Ideally, wellbore temperature measurements are often assumed to
closely represent the true formation or reservoir temperatures. In
reality, however, the measurement of transient and steady-state
wellbore temperatures and the extrapolation of these measurements
to steady-state reservoir temperatures can be a complicated
process. For example, open-hole temperature measurements are
affected by large radial gradients resulting from the heating or
cooling of the wellbore and surrounding reservoir by circulating
drilling mud. Steady-state wellbore and reservoir temperatures can
be estimated using wellbore heat transport models to extrapolate
transient temperature measurements obtained during and immediately
following the drilling process. However, studies show that the
resulting steady-state temperature estimates are very sensitive to
the accuracy of the transient wellbore measurements.

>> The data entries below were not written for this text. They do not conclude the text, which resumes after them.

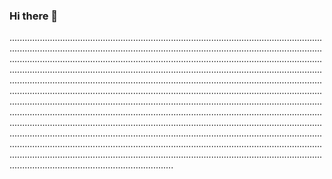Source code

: ### Hi there 👋

.................................................................................................................................................................................................................................................................................................................................................................................................................................................................................................................................................................................................................................................................................................................................................................................................................................................................................................................................................................................................................................................................................................................................................................................................................................................................................................................................................................................................................................................................................................................................................................................................................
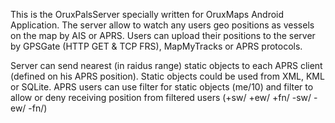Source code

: This is the OruxPalsServer specially written for OruxMaps Android Application. The server allow to watch any users geo positions as vessels on the map by AIS or APRS. Users can upload their positions to the server by GPSGate (HTTP GET & TCP FRS), MapMyTracks or APRS protocols.

Server can send nearest (in raidus range) static objects to each APRS client (defined on his APRS position). Static objects could be used from XML, KML or SQLite.
APRS users can use filter for static objects (me/10) and filter to allow or deny receiving position from filtered users (+sw/ +ew/ +fn/ -sw/ -ew/ -fn/)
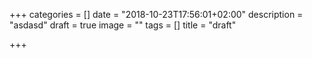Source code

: +++
categories = []
date = "2018-10-23T17:56:01+02:00"
description = "asdasd"
draft = true
image = ""
tags = []
title = "draft"

+++
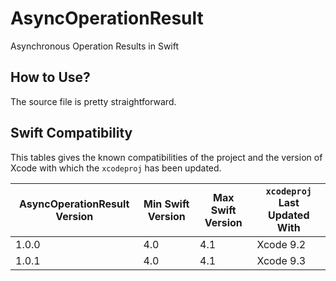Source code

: # AsyncOperationResult
Asynchronous Operation Results in Swift

## How to Use?
The source file is pretty straightforward.

## Swift Compatibility

This tables gives the known compatibilities of the project and the version of Xcode with which
the `xcodeproj` has been updated.

| AsyncOperationResult Version | Min Swift Version | Max Swift Version | `xcodeproj` Last Updated With |
| --- | --- | --- | --- |
| 1.0.0 | 4.0 | 4.1 | Xcode 9.2 |
| 1.0.1 | 4.0 | 4.1 | Xcode 9.3 |
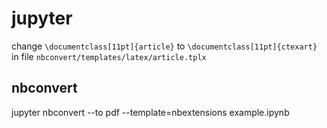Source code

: # jupyter 

change `\documentclass[11pt]{article}` to `\documentclass[11pt]{ctexart}` in file `nbconvert/templates/latex/article.tplx`

## nbconvert

jupyter nbconvert --to pdf --template=nbextensions example.ipynb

Similarly, cased-hole temperature measurements are affected by
transient conditions caused by wellbore cooling and heating
processes associated with cyclic fluid injection and production. In
steamflooded reservoirs, steady-state wellbore temperatures can
change rapidly from one depth location to another, resulting in
steep thermal gradients inside the wellbore. In such cases, natural
convection of wellbore fluids can significantly alter or "smear"
cased-hole temperature profiles from true reservoir values. These
smeared profiles can be corrected using wellbore heat transfer
models in conjunction with heat flux measurements. The reliability
of the corrected temperature profiles are, of course, dependent
upon the accuracy of the initial "uncorrected" temperature profile
measurements.
In general, fast responding temperature logging tools are crucial
to obtaining reliable and accurate temperature measurements, for
either open or cased-hole wells. Unfortunately, because of thermal
inertia, temperature logging tools do not respond instantly to
changes in environmental temperature. Instead, existing temperature
logging tools are known to respond in a transient manner. The rate
at which the tool reaches thermal equilibrium with its surrounding
environment depends on many factors such as tool design, wellbore
fluid, magnitude of the temperature change to which it is exposed,
logging speed, and sensor design. Consequently, running temperature
logs at a continuous speed, or with insufficient stationary time
intervals can cause the tool to "thermally lag" behind the actual
wellbore temperature changes.
Existing temperature logging tools are typically designed to
monitor the operating temperature of other wireline logging tools
for equipment diagnostic purposes. For example, maximum recording
thermometers are attached to a suite of tools to monitor the
highest temperatures they encounter during logging. More recently,
Schlumberger.TM. has developed an Auxiliary Measurement Sonde (AMS)
tool for continuously monitoring the tool temperatures during
logging. Unfortunately, these temperature monitoring devices are
incorporated into massive wireline sondes which are designed to
prevent rapid heating or cooling of electronic components.
Consequently, the temperature tools have large thermal time
constants preventing quick response to wellbore temperature
changes.
U.S. Pat. No. 4,811,598 (assigned to Applicant's assignee and
hereby incorporated by reference) teaches a wall-contact
temperature tool that improves thermal response characteristics in
cased-hole wells. A relatively fast responding temperature sensor,
such as a thermocouple or resistance temperature detector (RTD) or
thermistor is mounted on the surface of a bow-spring centralizer,
which is attached to a standard wireline logging sonde.
The method used to physically attach the temperature sensor to a
bow spring or side-arm caliper has a direct impact on response
time, as does the overall mass of the tool (see S. Griston, "Fluid
Effects in Temperature Observation Wells", SPE Paper No. 19740,
presented at the 64th Annual Technical Conference, San Antonio,
Tex., Oct. 8-11, 1989). In addition, if the sensor is caliper
mounted, the overall temperature response depends upon how
effectively the sensor makes contact with the wellbore wall. It is
therefore desirable to develop a method and apparatus to establish
a reliable means of monitoring sensor contact quality.
In the wireline logging industry, it is typically assumed that
wall-contact tools (including resistivity and nuclear tools)
maintain complete sensor contact with the wellbore wall throughout
the logging process. However, field data suggest that in rugose
wellbores (often encountered during open-hole logging), both
bow-spring and caliper-arm mounted temperature sensors do not
consistently make complete contact with the wellbore wall.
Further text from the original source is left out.